(Extracted records)
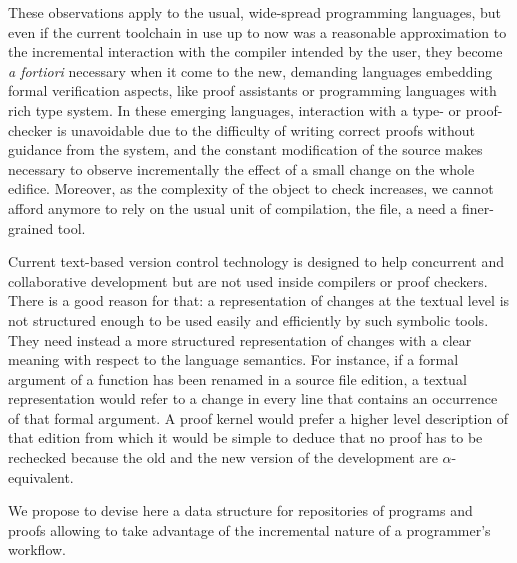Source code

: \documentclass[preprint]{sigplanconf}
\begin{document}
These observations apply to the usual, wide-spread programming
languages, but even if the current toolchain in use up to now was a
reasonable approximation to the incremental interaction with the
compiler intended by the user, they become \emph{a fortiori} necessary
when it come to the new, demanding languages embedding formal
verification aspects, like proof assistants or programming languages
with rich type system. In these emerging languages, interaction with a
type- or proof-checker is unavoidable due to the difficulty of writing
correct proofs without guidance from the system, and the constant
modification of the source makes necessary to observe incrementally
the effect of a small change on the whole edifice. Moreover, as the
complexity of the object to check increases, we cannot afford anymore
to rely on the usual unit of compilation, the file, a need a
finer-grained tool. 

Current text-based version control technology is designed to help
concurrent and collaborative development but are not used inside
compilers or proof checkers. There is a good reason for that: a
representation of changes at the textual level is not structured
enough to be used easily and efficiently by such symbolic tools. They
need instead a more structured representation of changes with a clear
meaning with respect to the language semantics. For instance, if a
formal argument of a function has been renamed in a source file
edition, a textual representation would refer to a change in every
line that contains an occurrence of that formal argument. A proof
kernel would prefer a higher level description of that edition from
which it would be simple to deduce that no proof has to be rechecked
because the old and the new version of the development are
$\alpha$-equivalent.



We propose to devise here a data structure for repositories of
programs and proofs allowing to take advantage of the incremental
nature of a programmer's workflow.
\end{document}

● **Assignment**
Could you transcribe the entries above word for word, from the line with "reasonable approximation to" down to the line with "when it come", keeping both?

● **Exercise result**
reasonable approximation to the incremental interaction with the
compiler intended by the user, they become \emph{a fortiori} necessary
when it come to the new, demanding languages embedding formal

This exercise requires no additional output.